Come sapete, il centrosinistra al Senato, sommando anche i voti di Scelta Civica (non scontati tra l'altro), ha un deficit di 16 senatori per avere la maggioranza e questi 16 senatori (di cui Napolitano vuole conoscere anche il nome e il cognome) non sono stati trovati da Bersani.

Non perché un'intesa fosse impossibile (il centrodestra è da dieci giorni che offre la sua disponibilità a condizione di avere la possibilità di scegliere con Bersani il nome del prossimo presidente della Repubblica) ma perché il segretario ha scelto una strada precisa: non chiedo accordi a nessuno, non faccio "inciuci" con nessuno, il governo se nasce deve nascere alle mie condizioni e non ho intenzioni di farmi rimproverare dai miei elettori per essere sceso a compromessi con il caimano brutto e cattivo.

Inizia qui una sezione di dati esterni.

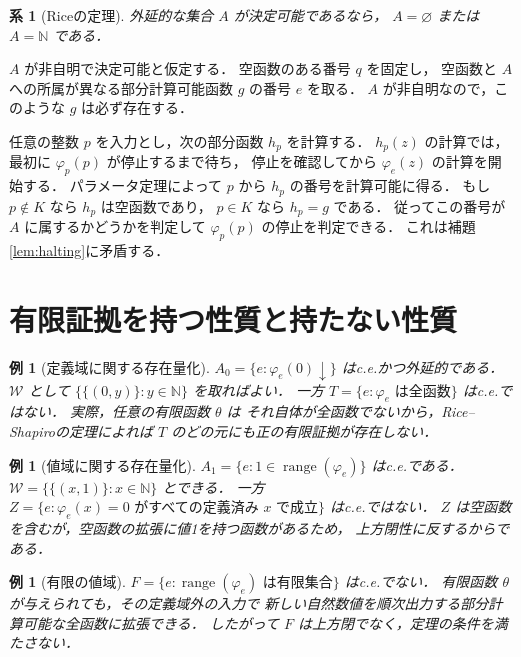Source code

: \documentclass[a5paper,10pt,onecolumn]{jsarticle}
\makeatletter
\theoremstyle{mathnotetheorem}
\newtheorem{corollary}[theorem]{系}
\newtheorem{example}[theorem]{例}
\renewcommand{\proofname}{証明}
\renewenvironment{proof}[1][\proofname]{%
  \par\pushQED{\qed}\normalfont\topsep4\p@\@plus2\p@\relax
  \trivlist\item[\hskip\labelsep\bfseries #1]\ignorespaces
}{\popQED\endtrivlist\@endpefalse}
\makeatother
\begin{document}
\begin{corollary}[Riceの定理]\label{cor:rice}
外延的な集合 $A$ が決定可能であるなら，
$A=\varnothing$ または $A=\mathbb N$ である．
\end{corollary}
\begin{proof}
$A$ が非自明で決定可能と仮定する．
空函数のある番号 $q$ を固定し，
空函数と $A$ への所属が異なる部分計算可能函数 $g$ の番号 $e$ を取る．
$A$ が非自明なので，このような $g$ は必ず存在する．

任意の整数 $p$ を入力とし，次の部分函数 $h_p$ を計算する．
$h_p(z)$ の計算では，最初に $\varphi_p(p)$ が停止するまで待ち，
停止を確認してから $\varphi_e(z)$ の計算を開始する．
パラメータ定理によって $p$ から $h_p$ の番号を計算可能に得る．
もし $p\notin K$ なら $h_p$ は空函数であり，
$p\in K$ なら $h_p=g$ である．
従ってこの番号が $A$ に属するかどうかを判定して
$\varphi_p(p)$ の停止を判定できる．
これは補題\ref{lem:halting}に矛盾する．
\end{proof}

\section{有限証拠を持つ性質と持たない性質}
\begin{example}[定義域に関する存在量化]
$A_0=\{e:\varphi_e(0)\downarrow\}$ はc.e.かつ外延的である．
$\mathcal W$ として
$\{\{(0,y)\}:y\in\mathbb N\}$ を取ればよい．
一方 $T=\{e:\varphi_e\text{ は全函数}\}$ はc.e.ではない．
実際，任意の有限函数 $\theta$ は
それ自体が全函数でないから，Rice--Shapiroの定理によれば
$T$ のどの元にも正の有限証拠が存在しない．
\end{example}

\begin{example}[値域に関する存在量化]
$A_1=\{e:1\in\operatorname{range}(\varphi_e)\}$ はc.e.である．
$\mathcal W=\{\{(x,1)\}:x\in\mathbb N\}$ とできる．
一方 $Z=\{e:\varphi_e(x)=0\text{ がすべての定義済み }x
\text{ で成立}\}$ はc.e.ではない．
$Z$ は空函数を含むが，空函数の拡張に値1を持つ函数があるため，
上方閉性に反するからである．
\end{example}

\begin{example}[有限の値域]
$F=\{e:\operatorname{range}(\varphi_e)\text{ は有限集合}\}$ はc.e.でない．
有限函数 $\theta$ が与えられても，その定義域外の入力で
新しい自然数値を順次出力する部分計算可能な全函数に拡張できる．
したがって $F$ は上方閉でなく，定理の条件を満たさない．
\end{example}
\end{document}
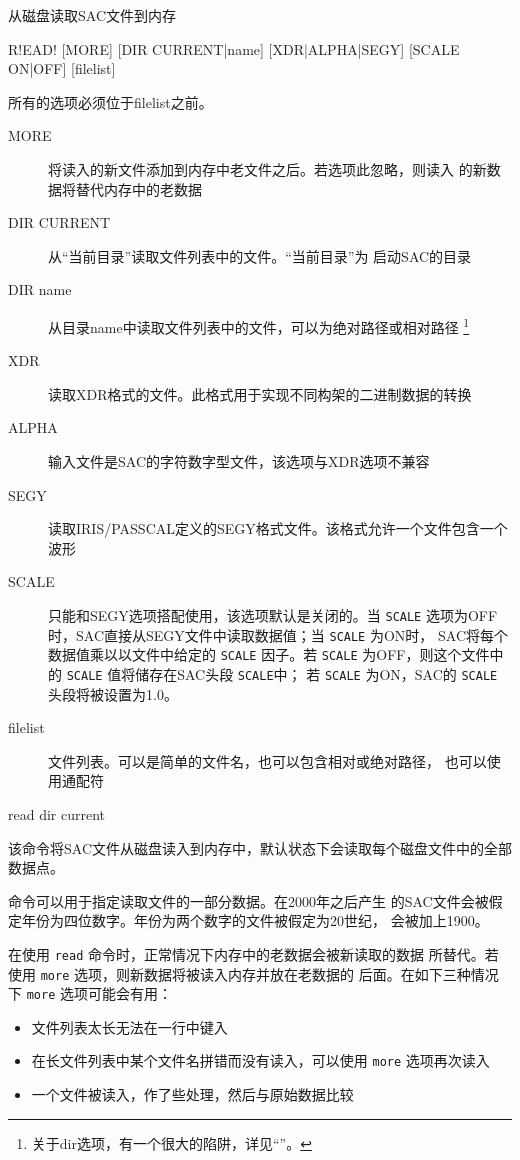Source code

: \label{cmd:read}

从磁盘读取SAC文件到内存

\begin{SACSTX}
R!EAD! [MORE] [DIR CURRENT|name] [XDR|ALPHA|SEGY] [SCALE ON|OFF] [filelist]
\end{SACSTX}
所有的选项必须位于filelist之前。

\begin{description}
\item [MORE] 将读入的新文件添加到内存中老文件之后。若选项此忽略，则读入
    的新数据将替代内存中的老数据
\item [DIR CURRENT] 从``当前目录''读取文件列表中的文件。``当前目录''为
    启动SAC的目录
\item [DIR name] 从目录name中读取文件列表中的文件，可以为绝对路径或相对路径
    \footnote{关于dir选项，有一个很大的陷阱，详见``''。}
\item [XDR] 读取XDR格式的文件。此格式用于实现不同构架的二进制数据的转换
\item [ALPHA] 输入文件是SAC的字符数字型文件，该选项与XDR选项不兼容
\item [SEGY] 读取IRIS/PASSCAL定义的SEGY格式文件。该格式允许一个文件包含一个波形
\item [SCALE] 只能和SEGY选项搭配使用，该选项默认是关闭的。当 \texttt{SCALE}
    选项为OFF时，SAC直接从SEGY文件中读取数据值；当 \texttt{SCALE} 为ON时，
    SAC将每个数据值乘以以文件中给定的 \texttt{SCALE} 因子。若 \texttt{SCALE}
    为OFF，则这个文件中的 \texttt{SCALE} 值将储存在SAC头段 \texttt{SCALE}中；
    若 \texttt{SCALE} 为ON，SAC的 \texttt{SCALE} 头段将被设置为1.0。
\item [filelist] 文件列表。可以是简单的文件名，也可以包含相对或绝对路径，
    也可以使用通配符
\end{description}

\begin{SACDFT}
read dir current
\end{SACDFT}

该命令将SAC文件从磁盘读入到内存中，默认状态下会读取每个磁盘文件中的全部
数据点。

 命令可以用于指定读取文件的一部分数据。在2000年之后产生
的SAC文件会被假定年份为四位数字。年份为两个数字的文件被假定为20世纪，
会被加上1900。

在使用 \texttt{read} 命令时，正常情况下内存中的老数据会被新读取的数据
所替代。若使用 \texttt{more} 选项，则新数据将被读入内存并放在老数据的
后面。在如下三种情况下 \texttt{more} 选项可能会有用：
\begin{itemize}
\item 文件列表太长无法在一行中键入
\item 在长文件列表中某个文件名拼错而没有读入，可以使用 \texttt{more} 选项再次读入
\item 一个文件被读入，作了些处理，然后与原始数据比较
\end{itemize}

Questa la premessa con cui Bersani si presenterà al Colle. Questa la linea rivendicata in questi giorni dal presidente incaricato. E stando così le cose non si capisce come potrebbe Napolitano dare il via al governo Bersani. Se non fosse che il segretario, una volta al Quirinale, tenterà di giocare l'ultima sua mano di poker con un grande bluff, che nel Pd pensano che possa persino funzionare.

Il grande bluff consiste in questo: consiste nell'andare al Colle e dire a Napolitano due cose: primo, caro presidente, sì, è vero, non ho i numeri certi che lei mi chiede me le assicuro che se lei mi consentirà di andare alle Camere a chiedere la fiducia del Parlamento il mio governo partirà e sono certo che nei prossimi giorni almeno un'intesa "tecnica" con la Lega e il Pdl sarà possibile trovarla, e magari alla fine Maroni chiederà ai suoi di uscire fuori da Palazzo Madama al momento delle votazioni (cosa che in linea teorica permetterebbe al governo Bersani di avere la fiducia al Senato); secondo, caro presidente, sì, è vero, non ho i numeri certi che lei mi chiede ma se davvero lei è contrario a far precipitare il paese nell'incubo elezioni-subito sappia che il mio partito non intende appoggiare nessun altro governo che non sia un governo guidato da me, e dunque se vuole evitare le urne sappia che l'unico modo per farlo è quello di mandarmi in Parlamento: se le cose vanno bene governo per un po'; se le cose vanno male, e se non dovessi prendere la fiducia al Senato, sarei comunque in carica per gli affari correnti e traghetterei, con calma, il paese verso nuove elezioni.

La mossa della disperazione di Bersani è dunque più o meno questa e, salvo accordi improbabili dell'ultimo istante, sarà con queste argomentazioni che il segretario del Pd salirà al Quirinale. E' una mossa da pokerista, naturalmente, ma è una mossa che, se formulata al colle sotto forma di quasi ricatto, potrebbe anche funzionare. Il tutto però parte da una considerazione che Bersani dà per scontata ma che nel Pd in molti non danno per scontato.

La considerazione è questa: Bersani dirà a Napolitano che il partito è con lui e che in caso di fallimento nessuno nel Pd si sogna di far partire un altro governo. Bersani pensa questo. Ma che le cose siano così, e che il Pd in caso di fallimento di Bersani continui a seguire la linea di Bersani, è tutto da dimostrare.

E probabilmente si questo punto il presidente della Repubblica potrebbe saperla più lunga del segretario del Pd. E in questo senso non è certo un caso che nel Partito democratico sia arrivata la voce che il presidente della Repubblica, nel caso in cui il tentativo Bersani non dovesse andare a buon fine, sarebbe pronto a dimettersi, per farsi rieleggere subito, e guidare ancora dal Quirinale, con poteri pieni, l'operazione governo del presidente.